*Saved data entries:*
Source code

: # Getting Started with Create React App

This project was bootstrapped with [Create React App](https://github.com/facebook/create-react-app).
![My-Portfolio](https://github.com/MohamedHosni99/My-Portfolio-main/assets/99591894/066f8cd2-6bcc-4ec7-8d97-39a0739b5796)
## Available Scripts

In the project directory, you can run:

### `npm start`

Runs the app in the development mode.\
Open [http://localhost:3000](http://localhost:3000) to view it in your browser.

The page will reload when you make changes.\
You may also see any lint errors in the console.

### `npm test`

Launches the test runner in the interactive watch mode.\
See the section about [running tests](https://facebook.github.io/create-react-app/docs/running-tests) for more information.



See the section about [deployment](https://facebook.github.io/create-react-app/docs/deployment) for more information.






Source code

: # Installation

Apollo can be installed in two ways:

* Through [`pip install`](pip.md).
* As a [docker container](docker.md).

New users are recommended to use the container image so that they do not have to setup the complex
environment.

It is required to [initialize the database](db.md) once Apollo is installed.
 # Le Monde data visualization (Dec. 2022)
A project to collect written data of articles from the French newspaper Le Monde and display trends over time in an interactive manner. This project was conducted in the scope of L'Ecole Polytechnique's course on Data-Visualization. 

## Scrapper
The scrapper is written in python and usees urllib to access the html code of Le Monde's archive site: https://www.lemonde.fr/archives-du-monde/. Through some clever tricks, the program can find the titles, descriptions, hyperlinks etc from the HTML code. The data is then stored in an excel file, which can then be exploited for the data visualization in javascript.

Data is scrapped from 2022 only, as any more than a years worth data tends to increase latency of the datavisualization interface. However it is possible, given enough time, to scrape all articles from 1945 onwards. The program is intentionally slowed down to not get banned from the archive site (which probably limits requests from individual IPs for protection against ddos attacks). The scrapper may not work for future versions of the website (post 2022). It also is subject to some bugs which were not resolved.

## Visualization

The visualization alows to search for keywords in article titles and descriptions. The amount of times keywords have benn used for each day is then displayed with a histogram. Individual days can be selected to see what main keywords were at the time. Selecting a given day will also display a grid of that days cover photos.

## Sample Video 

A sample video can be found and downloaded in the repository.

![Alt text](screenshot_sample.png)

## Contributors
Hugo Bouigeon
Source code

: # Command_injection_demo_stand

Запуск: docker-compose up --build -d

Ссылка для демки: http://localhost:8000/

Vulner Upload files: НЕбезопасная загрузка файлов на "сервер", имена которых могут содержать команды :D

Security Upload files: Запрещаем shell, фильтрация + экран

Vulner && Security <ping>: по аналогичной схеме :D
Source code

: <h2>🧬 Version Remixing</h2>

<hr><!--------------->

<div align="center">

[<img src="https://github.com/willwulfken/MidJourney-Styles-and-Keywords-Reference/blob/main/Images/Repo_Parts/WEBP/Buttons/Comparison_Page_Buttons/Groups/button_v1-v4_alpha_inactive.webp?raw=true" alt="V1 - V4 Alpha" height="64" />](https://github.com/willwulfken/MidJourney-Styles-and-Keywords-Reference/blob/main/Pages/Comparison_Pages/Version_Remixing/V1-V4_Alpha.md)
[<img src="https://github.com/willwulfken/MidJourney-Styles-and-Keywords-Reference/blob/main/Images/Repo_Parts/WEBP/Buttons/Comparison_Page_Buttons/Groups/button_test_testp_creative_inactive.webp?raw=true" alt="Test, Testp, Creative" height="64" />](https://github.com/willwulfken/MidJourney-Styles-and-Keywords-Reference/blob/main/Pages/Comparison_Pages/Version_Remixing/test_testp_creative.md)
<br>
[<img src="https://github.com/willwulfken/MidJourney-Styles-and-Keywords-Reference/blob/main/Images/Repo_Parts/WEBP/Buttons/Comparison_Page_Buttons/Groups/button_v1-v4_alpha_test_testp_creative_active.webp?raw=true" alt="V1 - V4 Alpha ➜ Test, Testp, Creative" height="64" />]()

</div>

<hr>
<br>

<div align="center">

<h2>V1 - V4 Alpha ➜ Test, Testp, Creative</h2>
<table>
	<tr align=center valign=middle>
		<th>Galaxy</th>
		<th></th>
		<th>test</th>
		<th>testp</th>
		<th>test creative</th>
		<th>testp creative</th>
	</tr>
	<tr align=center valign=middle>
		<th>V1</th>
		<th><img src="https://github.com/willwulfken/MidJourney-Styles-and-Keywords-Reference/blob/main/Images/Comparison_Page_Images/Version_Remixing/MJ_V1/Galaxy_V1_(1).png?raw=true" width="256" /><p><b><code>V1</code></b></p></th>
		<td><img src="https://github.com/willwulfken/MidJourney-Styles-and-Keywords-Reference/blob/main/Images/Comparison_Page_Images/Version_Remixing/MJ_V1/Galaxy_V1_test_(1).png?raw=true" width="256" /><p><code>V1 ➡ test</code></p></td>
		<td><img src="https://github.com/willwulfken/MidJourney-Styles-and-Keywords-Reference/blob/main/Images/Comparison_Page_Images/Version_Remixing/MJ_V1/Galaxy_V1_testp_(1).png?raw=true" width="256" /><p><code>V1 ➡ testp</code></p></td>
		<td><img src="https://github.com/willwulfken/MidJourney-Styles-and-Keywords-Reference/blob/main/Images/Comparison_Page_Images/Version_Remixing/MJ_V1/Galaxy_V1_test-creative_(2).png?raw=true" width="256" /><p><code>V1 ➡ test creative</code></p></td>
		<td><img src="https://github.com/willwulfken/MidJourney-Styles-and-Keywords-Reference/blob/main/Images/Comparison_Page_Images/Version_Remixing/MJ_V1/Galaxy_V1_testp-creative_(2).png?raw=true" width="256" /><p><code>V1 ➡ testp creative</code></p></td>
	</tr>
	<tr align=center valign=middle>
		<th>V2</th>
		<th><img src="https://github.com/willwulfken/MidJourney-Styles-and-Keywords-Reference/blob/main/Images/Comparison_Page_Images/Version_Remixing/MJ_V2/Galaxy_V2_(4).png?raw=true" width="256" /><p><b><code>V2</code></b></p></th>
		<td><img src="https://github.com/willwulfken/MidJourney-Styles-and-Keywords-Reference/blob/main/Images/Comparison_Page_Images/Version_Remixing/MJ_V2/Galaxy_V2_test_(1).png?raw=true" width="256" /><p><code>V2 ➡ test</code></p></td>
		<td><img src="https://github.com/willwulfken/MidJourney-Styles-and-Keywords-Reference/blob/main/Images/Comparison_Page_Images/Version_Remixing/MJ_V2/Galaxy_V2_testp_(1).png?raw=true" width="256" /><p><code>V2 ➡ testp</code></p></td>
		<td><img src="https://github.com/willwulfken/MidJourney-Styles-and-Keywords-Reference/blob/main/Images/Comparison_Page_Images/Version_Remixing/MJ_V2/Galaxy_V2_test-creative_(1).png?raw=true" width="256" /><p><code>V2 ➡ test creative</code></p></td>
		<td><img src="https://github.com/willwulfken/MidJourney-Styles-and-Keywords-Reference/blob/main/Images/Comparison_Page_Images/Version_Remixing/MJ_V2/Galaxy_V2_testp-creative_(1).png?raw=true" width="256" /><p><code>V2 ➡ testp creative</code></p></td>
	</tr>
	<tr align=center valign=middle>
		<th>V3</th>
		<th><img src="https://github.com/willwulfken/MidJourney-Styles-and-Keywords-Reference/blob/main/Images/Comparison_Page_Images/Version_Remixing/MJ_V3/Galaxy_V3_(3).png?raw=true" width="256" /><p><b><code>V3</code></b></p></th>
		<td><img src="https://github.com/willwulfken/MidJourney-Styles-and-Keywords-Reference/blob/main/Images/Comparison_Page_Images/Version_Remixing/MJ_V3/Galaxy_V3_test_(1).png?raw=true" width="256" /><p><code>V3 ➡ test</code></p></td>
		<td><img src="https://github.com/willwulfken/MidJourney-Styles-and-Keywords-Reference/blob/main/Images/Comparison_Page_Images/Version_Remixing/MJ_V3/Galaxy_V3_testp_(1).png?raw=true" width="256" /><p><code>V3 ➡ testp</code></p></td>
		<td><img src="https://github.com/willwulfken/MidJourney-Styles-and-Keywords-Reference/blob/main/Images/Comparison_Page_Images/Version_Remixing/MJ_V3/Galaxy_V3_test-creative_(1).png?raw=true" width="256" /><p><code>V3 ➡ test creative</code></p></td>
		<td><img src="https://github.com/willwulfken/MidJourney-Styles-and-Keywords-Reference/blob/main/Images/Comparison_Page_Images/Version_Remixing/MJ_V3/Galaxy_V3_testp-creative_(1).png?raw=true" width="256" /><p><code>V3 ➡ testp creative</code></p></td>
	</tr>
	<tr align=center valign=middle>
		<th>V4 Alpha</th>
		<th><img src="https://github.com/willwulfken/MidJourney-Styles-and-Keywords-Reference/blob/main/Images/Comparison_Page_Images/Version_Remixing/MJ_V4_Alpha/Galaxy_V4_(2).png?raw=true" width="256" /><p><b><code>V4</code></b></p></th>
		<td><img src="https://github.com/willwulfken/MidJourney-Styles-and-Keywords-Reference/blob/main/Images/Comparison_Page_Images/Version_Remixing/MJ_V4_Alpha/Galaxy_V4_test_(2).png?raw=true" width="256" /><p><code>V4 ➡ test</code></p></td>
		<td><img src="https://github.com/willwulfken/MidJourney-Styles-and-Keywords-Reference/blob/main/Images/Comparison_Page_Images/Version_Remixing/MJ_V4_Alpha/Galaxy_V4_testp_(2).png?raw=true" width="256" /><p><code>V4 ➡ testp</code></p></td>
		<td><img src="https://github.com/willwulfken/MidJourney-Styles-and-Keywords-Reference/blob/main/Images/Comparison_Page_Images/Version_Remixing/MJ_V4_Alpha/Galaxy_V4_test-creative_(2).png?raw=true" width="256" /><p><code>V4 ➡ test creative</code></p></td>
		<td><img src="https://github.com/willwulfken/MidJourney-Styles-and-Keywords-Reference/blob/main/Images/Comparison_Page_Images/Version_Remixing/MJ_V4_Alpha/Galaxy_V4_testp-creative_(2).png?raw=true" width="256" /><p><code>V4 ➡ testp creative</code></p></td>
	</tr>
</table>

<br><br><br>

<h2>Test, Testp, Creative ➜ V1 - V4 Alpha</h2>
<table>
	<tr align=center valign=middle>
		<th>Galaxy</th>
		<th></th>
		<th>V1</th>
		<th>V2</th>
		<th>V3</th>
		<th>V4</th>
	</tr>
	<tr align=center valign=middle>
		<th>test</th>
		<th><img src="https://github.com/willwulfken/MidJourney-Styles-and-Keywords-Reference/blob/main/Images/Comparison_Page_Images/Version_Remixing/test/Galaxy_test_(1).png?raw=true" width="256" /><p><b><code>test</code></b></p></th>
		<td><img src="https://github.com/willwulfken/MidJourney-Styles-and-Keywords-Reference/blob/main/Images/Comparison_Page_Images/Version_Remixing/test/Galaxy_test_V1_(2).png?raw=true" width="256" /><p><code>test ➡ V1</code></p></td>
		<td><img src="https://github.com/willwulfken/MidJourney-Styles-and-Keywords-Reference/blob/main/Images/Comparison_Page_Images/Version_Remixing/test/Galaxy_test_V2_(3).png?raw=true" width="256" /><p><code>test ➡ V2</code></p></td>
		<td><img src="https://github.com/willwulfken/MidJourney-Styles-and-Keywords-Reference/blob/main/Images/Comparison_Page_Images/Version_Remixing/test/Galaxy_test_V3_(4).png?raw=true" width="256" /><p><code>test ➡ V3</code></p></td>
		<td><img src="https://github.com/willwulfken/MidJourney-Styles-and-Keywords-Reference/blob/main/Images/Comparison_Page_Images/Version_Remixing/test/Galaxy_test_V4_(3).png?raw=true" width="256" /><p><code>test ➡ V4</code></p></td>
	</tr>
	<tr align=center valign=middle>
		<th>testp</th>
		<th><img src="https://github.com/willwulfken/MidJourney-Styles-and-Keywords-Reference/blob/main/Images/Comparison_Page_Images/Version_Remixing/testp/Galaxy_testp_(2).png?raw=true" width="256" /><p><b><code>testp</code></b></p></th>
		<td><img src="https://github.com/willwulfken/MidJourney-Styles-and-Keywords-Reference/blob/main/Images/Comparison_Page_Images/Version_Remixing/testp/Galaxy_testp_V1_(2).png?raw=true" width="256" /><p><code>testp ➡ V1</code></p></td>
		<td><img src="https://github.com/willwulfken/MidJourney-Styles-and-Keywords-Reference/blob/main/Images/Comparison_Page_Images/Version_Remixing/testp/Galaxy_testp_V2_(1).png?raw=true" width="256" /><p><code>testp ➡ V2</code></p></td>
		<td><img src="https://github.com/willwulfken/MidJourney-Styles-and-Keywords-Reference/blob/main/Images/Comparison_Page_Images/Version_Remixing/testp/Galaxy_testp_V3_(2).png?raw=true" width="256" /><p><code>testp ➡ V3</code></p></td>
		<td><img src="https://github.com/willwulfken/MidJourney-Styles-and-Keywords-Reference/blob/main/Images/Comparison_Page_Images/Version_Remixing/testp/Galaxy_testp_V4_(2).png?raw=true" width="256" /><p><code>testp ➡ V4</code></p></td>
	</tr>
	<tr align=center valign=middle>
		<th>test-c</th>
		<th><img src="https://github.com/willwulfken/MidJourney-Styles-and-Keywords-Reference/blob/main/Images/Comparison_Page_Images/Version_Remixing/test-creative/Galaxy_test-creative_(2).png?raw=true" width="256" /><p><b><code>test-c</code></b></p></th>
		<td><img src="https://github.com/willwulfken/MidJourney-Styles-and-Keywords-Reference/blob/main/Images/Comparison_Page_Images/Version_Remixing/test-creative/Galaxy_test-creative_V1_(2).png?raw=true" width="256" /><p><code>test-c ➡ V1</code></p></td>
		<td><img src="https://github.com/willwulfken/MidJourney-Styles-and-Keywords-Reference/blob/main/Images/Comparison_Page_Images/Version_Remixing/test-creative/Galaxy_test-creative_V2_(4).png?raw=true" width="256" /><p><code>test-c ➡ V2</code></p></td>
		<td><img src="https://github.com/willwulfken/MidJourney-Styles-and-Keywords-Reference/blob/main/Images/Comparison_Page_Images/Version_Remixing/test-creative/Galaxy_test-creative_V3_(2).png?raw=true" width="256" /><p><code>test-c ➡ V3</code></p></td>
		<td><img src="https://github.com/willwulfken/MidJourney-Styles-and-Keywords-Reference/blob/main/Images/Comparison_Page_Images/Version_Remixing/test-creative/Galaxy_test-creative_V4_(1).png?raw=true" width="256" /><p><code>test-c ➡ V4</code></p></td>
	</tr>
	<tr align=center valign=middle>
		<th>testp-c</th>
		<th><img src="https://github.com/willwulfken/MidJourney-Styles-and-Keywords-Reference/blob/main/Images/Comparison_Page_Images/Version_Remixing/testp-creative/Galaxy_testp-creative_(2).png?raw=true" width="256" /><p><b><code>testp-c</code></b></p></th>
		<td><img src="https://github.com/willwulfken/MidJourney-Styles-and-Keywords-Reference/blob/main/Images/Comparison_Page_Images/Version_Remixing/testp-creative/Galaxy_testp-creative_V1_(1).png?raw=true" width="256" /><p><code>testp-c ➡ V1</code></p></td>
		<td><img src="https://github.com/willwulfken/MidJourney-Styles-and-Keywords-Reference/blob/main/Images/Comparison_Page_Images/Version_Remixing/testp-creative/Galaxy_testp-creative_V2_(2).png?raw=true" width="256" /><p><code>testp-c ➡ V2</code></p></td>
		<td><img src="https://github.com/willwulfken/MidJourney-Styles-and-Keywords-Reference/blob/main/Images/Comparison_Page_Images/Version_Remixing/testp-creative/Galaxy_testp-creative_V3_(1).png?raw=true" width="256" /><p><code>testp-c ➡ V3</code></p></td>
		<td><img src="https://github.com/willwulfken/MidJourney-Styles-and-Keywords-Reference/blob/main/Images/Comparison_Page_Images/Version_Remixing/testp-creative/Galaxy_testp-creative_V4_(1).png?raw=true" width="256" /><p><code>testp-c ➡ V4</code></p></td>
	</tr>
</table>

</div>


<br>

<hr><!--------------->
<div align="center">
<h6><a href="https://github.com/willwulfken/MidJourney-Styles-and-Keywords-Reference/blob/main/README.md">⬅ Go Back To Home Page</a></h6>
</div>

*Your task:*
Copy out every line from the data above in which the word "webp" occurs.

*Expected answer:*
[<img src="https://github.com/willwulfken/MidJourney-Styles-and-Keywords-Reference/blob/main/Images/Repo_Parts/WEBP/Buttons/Comparison_Page_Buttons/Groups/button_v1-v4_alpha_inactive.webp?raw=true" alt="V1 - V4 Alpha" height="64" />](https://github.com/willwulfken/MidJourney-Styles-and-Keywords-Reference/blob/main/Pages/Comparison_Pages/Version_Remixing/V1-V4_Alpha.md)
[<img src="https://github.com/willwulfken/MidJourney-Styles-and-Keywords-Reference/blob/main/Images/Repo_Parts/WEBP/Buttons/Comparison_Page_Buttons/Groups/button_test_testp_creative_inactive.webp?raw=true" alt="Test, Testp, Creative" height="64" />](https://github.com/willwulfken/MidJourney-Styles-and-Keywords-Reference/blob/main/Pages/Comparison_Pages/Version_Remixing/test_testp_creative.md)
[<img src="https://github.com/willwulfken/MidJourney-Styles-and-Keywords-Reference/blob/main/Images/Repo_Parts/WEBP/Buttons/Comparison_Page_Buttons/Groups/button_v1-v4_alpha_test_testp_creative_active.webp?raw=true" alt="V1 - V4 Alpha ➜ Test, Testp, Creative" height="64" />]()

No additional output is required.